[Stored data entries]
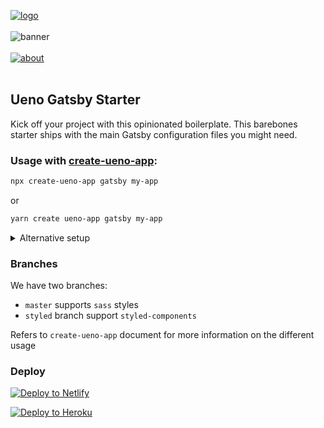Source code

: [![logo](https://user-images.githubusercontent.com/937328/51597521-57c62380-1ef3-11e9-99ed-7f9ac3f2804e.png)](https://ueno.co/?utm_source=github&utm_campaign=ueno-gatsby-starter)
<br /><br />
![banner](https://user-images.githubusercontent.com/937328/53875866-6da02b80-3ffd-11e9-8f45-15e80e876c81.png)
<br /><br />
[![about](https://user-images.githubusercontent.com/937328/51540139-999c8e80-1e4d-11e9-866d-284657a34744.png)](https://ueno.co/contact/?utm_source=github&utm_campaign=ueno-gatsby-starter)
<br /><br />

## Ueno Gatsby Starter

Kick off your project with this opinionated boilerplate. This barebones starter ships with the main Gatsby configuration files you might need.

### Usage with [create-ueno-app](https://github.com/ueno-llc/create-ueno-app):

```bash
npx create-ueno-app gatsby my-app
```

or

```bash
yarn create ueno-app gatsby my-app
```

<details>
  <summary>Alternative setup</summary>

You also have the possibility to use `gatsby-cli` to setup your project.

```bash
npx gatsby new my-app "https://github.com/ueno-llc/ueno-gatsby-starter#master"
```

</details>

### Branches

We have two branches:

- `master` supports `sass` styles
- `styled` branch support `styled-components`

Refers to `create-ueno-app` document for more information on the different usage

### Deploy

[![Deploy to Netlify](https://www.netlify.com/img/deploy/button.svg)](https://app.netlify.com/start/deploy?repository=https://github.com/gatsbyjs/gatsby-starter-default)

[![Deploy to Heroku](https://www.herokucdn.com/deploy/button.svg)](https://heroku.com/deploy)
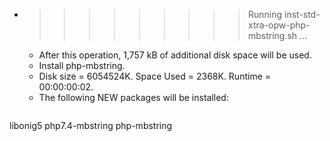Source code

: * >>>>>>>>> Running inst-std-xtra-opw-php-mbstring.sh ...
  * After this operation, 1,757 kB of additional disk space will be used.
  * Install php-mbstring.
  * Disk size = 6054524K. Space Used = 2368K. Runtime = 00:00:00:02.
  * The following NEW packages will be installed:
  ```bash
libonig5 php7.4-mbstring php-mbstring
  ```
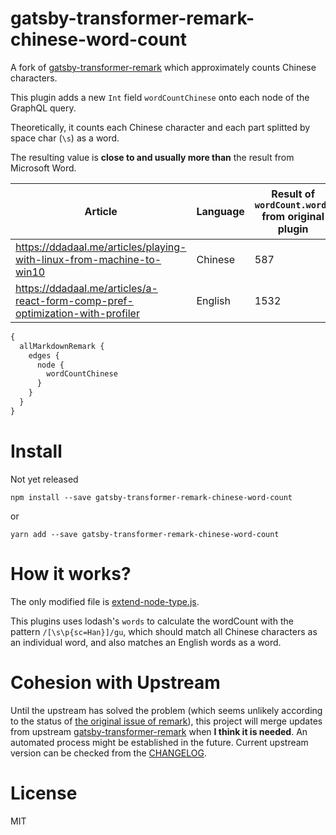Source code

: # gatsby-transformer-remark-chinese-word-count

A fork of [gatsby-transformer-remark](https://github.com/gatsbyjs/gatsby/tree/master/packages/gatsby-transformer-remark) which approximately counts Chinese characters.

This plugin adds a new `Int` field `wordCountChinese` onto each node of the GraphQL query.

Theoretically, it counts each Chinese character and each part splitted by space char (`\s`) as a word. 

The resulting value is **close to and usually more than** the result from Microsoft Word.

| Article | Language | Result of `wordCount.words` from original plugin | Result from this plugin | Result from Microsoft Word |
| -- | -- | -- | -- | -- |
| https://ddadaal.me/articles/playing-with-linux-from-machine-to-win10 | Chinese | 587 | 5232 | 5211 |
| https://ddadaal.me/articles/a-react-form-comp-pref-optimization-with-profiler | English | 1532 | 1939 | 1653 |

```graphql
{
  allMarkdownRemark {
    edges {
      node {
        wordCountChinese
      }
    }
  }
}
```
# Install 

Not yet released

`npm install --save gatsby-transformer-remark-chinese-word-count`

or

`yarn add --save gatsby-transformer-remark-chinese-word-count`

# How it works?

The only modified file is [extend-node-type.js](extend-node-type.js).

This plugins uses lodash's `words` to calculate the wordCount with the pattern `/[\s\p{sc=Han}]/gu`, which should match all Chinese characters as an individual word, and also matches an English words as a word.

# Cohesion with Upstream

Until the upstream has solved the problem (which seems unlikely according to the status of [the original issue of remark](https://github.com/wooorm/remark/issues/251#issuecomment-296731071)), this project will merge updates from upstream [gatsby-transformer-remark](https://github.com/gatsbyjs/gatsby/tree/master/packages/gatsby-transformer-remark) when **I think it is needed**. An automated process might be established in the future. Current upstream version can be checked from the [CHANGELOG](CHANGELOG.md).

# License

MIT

» **What to produce**
Your answer is an exact copy of the records above, stripped of pictures.

» **Written response**
Source code

: [![logo](https://user-images.githubusercontent.com/937328/51597521-57c62380-1ef3-11e9-99ed-7f9ac3f2804e.png)](https://ueno.co/?utm_source=github&utm_campaign=ueno-gatsby-starter)
<br /><br />
![banner](https://user-images.githubusercontent.com/937328/53875866-6da02b80-3ffd-11e9-8f45-15e80e876c81.png)
<br /><br />
[![about](https://user-images.githubusercontent.com/937328/51540139-999c8e80-1e4d-11e9-866d-284657a34744.png)](https://ueno.co/contact/?utm_source=github&utm_campaign=ueno-gatsby-starter)
<br /><br />

## Ueno Gatsby Starter

Kick off your project with this opinionated boilerplate. This barebones starter ships with the main Gatsby configuration files you might need.

### Usage with [create-ueno-app](https://github.com/ueno-llc/create-ueno-app):

```bash
npx create-ueno-app gatsby my-app
```

or

```bash
yarn create ueno-app gatsby my-app
```

<details>
  <summary>Alternative setup</summary>

You also have the possibility to use `gatsby-cli` to setup your project.

```bash
npx gatsby new my-app "https://github.com/ueno-llc/ueno-gatsby-starter#master"
```

</details>

### Branches

We have two branches:

- `master` supports `sass` styles
- `styled` branch support `styled-components`

Refers to `create-ueno-app` document for more information on the different usage

### Deploy

[![Deploy to Netlify](https://www.netlify.com/img/deploy/button.svg)](https://app.netlify.com/start/deploy?repository=https://github.com/gatsbyjs/gatsby-starter-default)

[![Deploy to Heroku](https://www.herokucdn.com/deploy/button.svg)](https://heroku.com/deploy)
Source code

: * >>>>>>>>> Running inst-std-xtra-opw-php-mbstring.sh ...
  * After this operation, 1,757 kB of additional disk space will be used.
  * Install php-mbstring.
  * Disk size = 6054524K. Space Used = 2368K. Runtime = 00:00:00:02.
  * The following NEW packages will be installed:
  ```bash
libonig5 php7.4-mbstring php-mbstring
  ```
Source code

: # gatsby-transformer-remark-chinese-word-count

A fork of [gatsby-transformer-remark](https://github.com/gatsbyjs/gatsby/tree/master/packages/gatsby-transformer-remark) which approximately counts Chinese characters.

This plugin adds a new `Int` field `wordCountChinese` onto each node of the GraphQL query.

Theoretically, it counts each Chinese character and each part splitted by space char (`\s`) as a word. 

The resulting value is **close to and usually more than** the result from Microsoft Word.

| Article | Language | Result of `wordCount.words` from original plugin | Result from this plugin | Result from Microsoft Word |
| -- | -- | -- | -- | -- |
| https://ddadaal.me/articles/playing-with-linux-from-machine-to-win10 | Chinese | 587 | 5232 | 5211 |
| https://ddadaal.me/articles/a-react-form-comp-pref-optimization-with-profiler | English | 1532 | 1939 | 1653 |

```graphql
{
  allMarkdownRemark {
    edges {
      node {
        wordCountChinese
      }
    }
  }
}
```
# Install 

Not yet released

`npm install --save gatsby-transformer-remark-chinese-word-count`

or

`yarn add --save gatsby-transformer-remark-chinese-word-count`

# How it works?

The only modified file is [extend-node-type.js](extend-node-type.js).

This plugins uses lodash's `words` to calculate the wordCount with the pattern `/[\s\p{sc=Han}]/gu`, which should match all Chinese characters as an individual word, and also matches an English words as a word.

# Cohesion with Upstream

Until the upstream has solved the problem (which seems unlikely according to the status of [the original issue of remark](https://github.com/wooorm/remark/issues/251#issuecomment-296731071)), this project will merge updates from upstream [gatsby-transformer-remark](https://github.com/gatsbyjs/gatsby/tree/master/packages/gatsby-transformer-remark) when **I think it is needed**. An automated process might be established in the future. Current upstream version can be checked from the [CHANGELOG](CHANGELOG.md).

# License

MIT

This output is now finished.